Man, Popstarter is a little tricky to make it work, but it worth the time. I have 3 PS2s (one for each TV) all slim, with OPL and running games, both PS1 and PS2, from LAN. With shared lan virtual memory card. There’s no emulator as good as this, even if popstarter isn’t perfect.

Forget RA for this, I had lots of troubles when playing over network. At first it runs fine, but it’ll stop working and it’ll annoy you.

Hi guys. Thanks for replying so quickly.

@hunter No I want to store game images on my Mac Pro and play them through Retroarch on my Windows PC. I believe it is possible but I am struggling to get the shared drive to show up as a selectable asset in Retroarch.

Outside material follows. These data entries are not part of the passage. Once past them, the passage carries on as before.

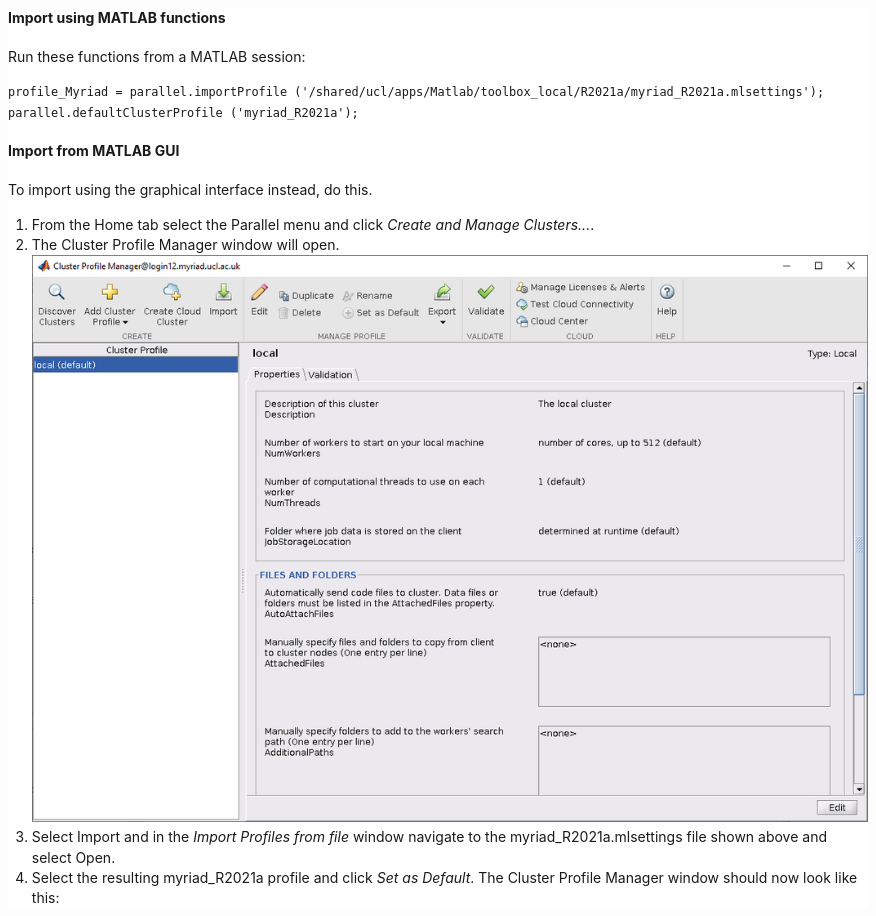 #### Import using MATLAB functions

Run these functions from a MATLAB session:
```
profile_Myriad = parallel.importProfile ('/shared/ucl/apps/Matlab/toolbox_local/R2021a/myriad_R2021a.mlsettings');
parallel.defaultClusterProfile ('myriad_R2021a');
```

#### Import from MATLAB GUI

To import using the graphical interface instead, do this.

1. From the Home tab select the Parallel menu and click _Create and Manage Clusters..._.
2. The Cluster Profile Manager window will open.
![MATLAB Cluster Profile Manager screenshot](../img/MATLAB_ClusterProfBefore.png)
3. Select Import and in the _Import Profiles from file_ window navigate to the myriad_R2021a.mlsettings file shown above and select Open.
4. Select the resulting myriad_R2021a profile and click _Set as Default_. The Cluster Profile Manager window should now look like this:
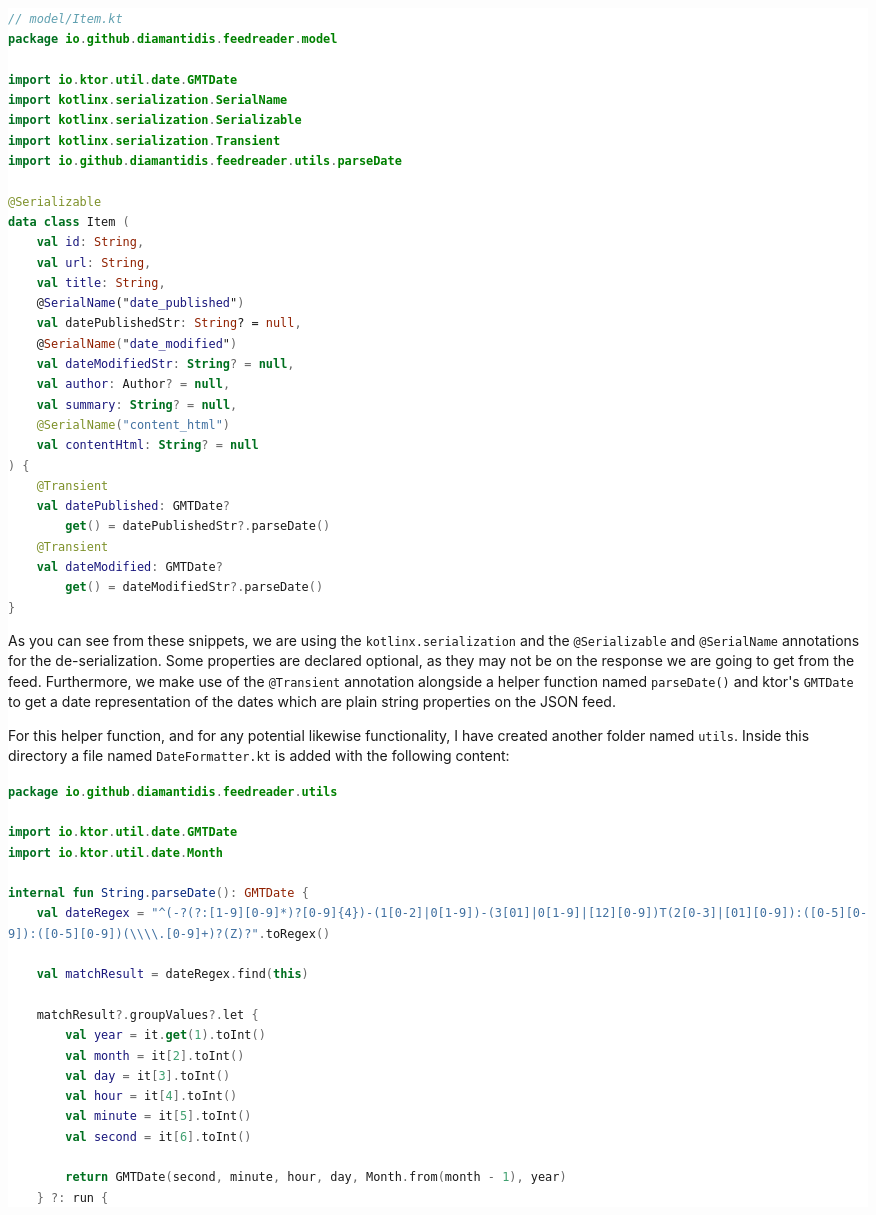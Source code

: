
 ```kotlin
// model/Item.kt
package io.github.diamantidis.feedreader.model

import io.ktor.util.date.GMTDate
import kotlinx.serialization.SerialName
import kotlinx.serialization.Serializable
import kotlinx.serialization.Transient
import io.github.diamantidis.feedreader.utils.parseDate

@Serializable
data class Item (
    val id: String,
    val url: String,
    val title: String,
    @SerialName("date_published")
    val datePublishedStr: String? = null,
    @SerialName("date_modified")
    val dateModifiedStr: String? = null,
    val author: Author? = null,
    val summary: String? = null,
    @SerialName("content_html")
    val contentHtml: String? = null
) {
    @Transient
    val datePublished: GMTDate?
        get() = datePublishedStr?.parseDate()
    @Transient
    val dateModified: GMTDate?
        get() = dateModifiedStr?.parseDate()
}
```
As you can see from these snippets, we are using the `kotlinx.serialization` and the `@Serializable` and `@SerialName` annotations for the de-serialization. 
Some properties are declared optional, as they may not be on the response we are going to get from the feed. Furthermore, we make use of the `@Transient` annotation alongside a helper function named `parseDate()` and ktor's `GMTDate` to get a date representation of the dates which are plain string properties on the JSON feed.

For this helper function, and for any potential likewise functionality, I have created another folder named `utils`. Inside this directory a file named `DateFormatter.kt` is added with the following content:

```kotlin
package io.github.diamantidis.feedreader.utils

import io.ktor.util.date.GMTDate
import io.ktor.util.date.Month

internal fun String.parseDate(): GMTDate {
    val dateRegex = "^(-?(?:[1-9][0-9]*)?[0-9]{4})-(1[0-2]|0[1-9])-(3[01]|0[1-9]|[12][0-9])T(2[0-3]|[01][0-9]):([0-5][0-9]):([0-5][0-9])(\\\\.[0-9]+)?(Z)?".toRegex()

    val matchResult = dateRegex.find(this)

    matchResult?.groupValues?.let {
        val year = it.get(1).toInt()
        val month = it[2].toInt()
        val day = it[3].toInt()
        val hour = it[4].toInt()
        val minute = it[5].toInt()
        val second = it[6].toInt()

        return GMTDate(second, minute, hour, day, Month.from(month - 1), year)
    } ?: run {
```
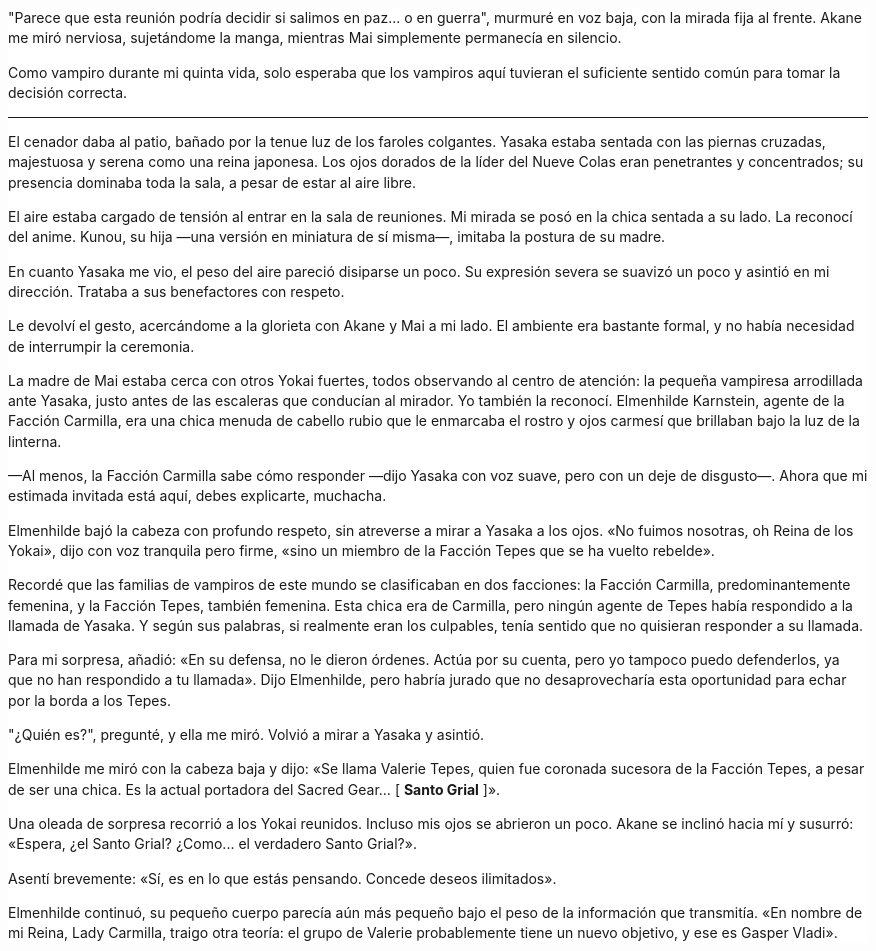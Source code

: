 "Parece que esta reunión podría decidir si salimos en paz... o en guerra", murmuré en voz baja, con la mirada fija al frente. Akane me miró nerviosa, sujetándome la manga, mientras Mai simplemente permanecía en silencio.

Como vampiro durante mi quinta vida, solo esperaba que los vampiros aquí tuvieran el suficiente sentido común para tomar la decisión correcta.

****

El cenador daba al patio, bañado por la tenue luz de los faroles colgantes. Yasaka estaba sentada con las piernas cruzadas, majestuosa y serena como una reina japonesa. Los ojos dorados de la líder del Nueve Colas eran penetrantes y concentrados; su presencia dominaba toda la sala, a pesar de estar al aire libre. 

El aire estaba cargado de tensión al entrar en la sala de reuniones. Mi mirada se posó en la chica sentada a su lado. La reconocí del anime. Kunou, su hija —una versión en miniatura de sí misma—, imitaba la postura de su madre.

En cuanto Yasaka me vio, el peso del aire pareció disiparse un poco. Su expresión severa se suavizó un poco y asintió en mi dirección. Trataba a sus benefactores con respeto. 

Le devolví el gesto, acercándome a la glorieta con Akane y Mai a mi lado. El ambiente era bastante formal, y no había necesidad de interrumpir la ceremonia. 

La madre de Mai estaba cerca con otros Yokai fuertes, todos observando al centro de atención: la pequeña vampiresa arrodillada ante Yasaka, justo antes de las escaleras que conducían al mirador. Yo también la reconocí. Elmenhilde Karnstein, agente de la Facción Carmilla, era una chica menuda de cabello rubio que le enmarcaba el rostro y ojos carmesí que brillaban bajo la luz de la linterna.

—Al menos, la Facción Carmilla sabe cómo responder —dijo Yasaka con voz suave, pero con un deje de disgusto—. Ahora que mi estimada invitada está aquí, debes explicarte, muchacha.

Elmenhilde bajó la cabeza con profundo respeto, sin atreverse a mirar a Yasaka a los ojos. «No fuimos nosotras, oh Reina de los Yokai», dijo con voz tranquila pero firme, «sino un miembro de la Facción Tepes que se ha vuelto rebelde».

Recordé que las familias de vampiros de este mundo se clasificaban en dos facciones: la Facción Carmilla, predominantemente femenina, y la Facción Tepes, también femenina. Esta chica era de Carmilla, pero ningún agente de Tepes había respondido a la llamada de Yasaka. Y según sus palabras, si realmente eran los culpables, tenía sentido que no quisieran responder a su llamada.

Para mi sorpresa, añadió: «En su defensa, no le dieron órdenes. Actúa por su cuenta, pero yo tampoco puedo defenderlos, ya que no han respondido a tu llamada». Dijo Elmenhilde, pero habría jurado que no desaprovecharía esta oportunidad para echar por la borda a los Tepes.

"¿Quién es?", pregunté, y ella me miró. Volvió a mirar a Yasaka y asintió. 

Elmenhilde me miró con la cabeza baja y dijo: «Se llama Valerie Tepes, quien fue coronada sucesora de la Facción Tepes, a pesar de ser una chica. Es la actual portadora del Sacred Gear… [ **Santo Grial** ]».

Una oleada de sorpresa recorrió a los Yokai reunidos. Incluso mis ojos se abrieron un poco. Akane se inclinó hacia mí y susurró: «Espera, ¿el Santo Grial? ¿Como... el verdadero Santo Grial?».

Asentí brevemente: «Sí, es en lo que estás pensando. Concede deseos ilimitados».

Elmenhilde continuó, su pequeño cuerpo parecía aún más pequeño bajo el peso de la información que transmitía. «En nombre de mi Reina, Lady Carmilla, traigo otra teoría: el grupo de Valerie probablemente tiene un nuevo objetivo, y ese es Gasper Vladi».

@Noj I’ve used Filezilla to transfer files to my PS2 via FTP but again that’s not really what I’m trying to do here. When I first set up FMCB on the PS2 I stored my game images on the internal HDD in the PS2 so used Filezilla then but I found out I could store them on a share instead and play them over a LAN connection. This was working really well when it was being run through my Windows PC. However this machine is also a Plex server and trying to run both at the same time was causing system lockups, crashes and poor streaming quality so I moved the PS2SMB folder to an unused Mac Pro. It was a little more difficult to set up as Mac OS doesn’t have Samba installed natively any more so I have to run a program called SMBUp to install and start the service on boot up, however this is also now working well.

@brunobelo I’ve been trying for weeks to get Popstarter working but all the Wikis and guides I’m looking at are not helpful at all. They’re either completely out of date of very confusing to read through. I’m using OPL 1065 and apparently I don’t need to create individual ELF files for each of my PS1 VCDs any more. However the same guide that says that then goes on to point to a folder were it says “POPS folder where VCDs and their ELFs will be stored” which just confuses me. I have all the Popstarter files including Pops_IOX.pak (I think that’s what it’s called but I’m at work just now and can’t check). I’ve created various POPS folders, POPSTARTER folders and placed files all over the place so it’s a real mess now. I’ve edited the IPCONFIG.DAT and SMBCONFIG.DAT files with my network details. No matter what I try I just can’t get the PS1 games to show up in OPL. What version of OPL are you running and would you be able to provide a basic step by step guide detailing exactly how you got your set up working so I don’t have to look at conflicting information? There seems to be 2 specific websites dealing with this topic and it appears that some of the devs have had an argument or don’t like each other any more so won’t give advice on each other’s software. I’m not even sure if 1065 is the official version or if I should be using an earlier version from a different site.

Anyway, I don’t want this topic to become all about OPL as it’s a Retroarch forum so as I currently have a PS1, PS2, PS3, Dreamcast, Xbox 360 and respective games taking up space at my desk I thought it would be easier to rip all my games to HDD and use Retroarch to emulate the games over the network however I may just end up using RA for MacOS and play games from the local Mac HDD instead.

Oh yeah, if you have SMB set up, just share the directory through it and then go over to the Windows PC and make sure the directory is mounted to a drive letter and then when you go to ‘load content’, that drive letter should show up in the list of locations (it won’t be the drive name, like “Typhoon-rawmz” or whatever, it’ll be the drive letter like M:). Then, you just load stuff through it as if it were local. Easy peasy.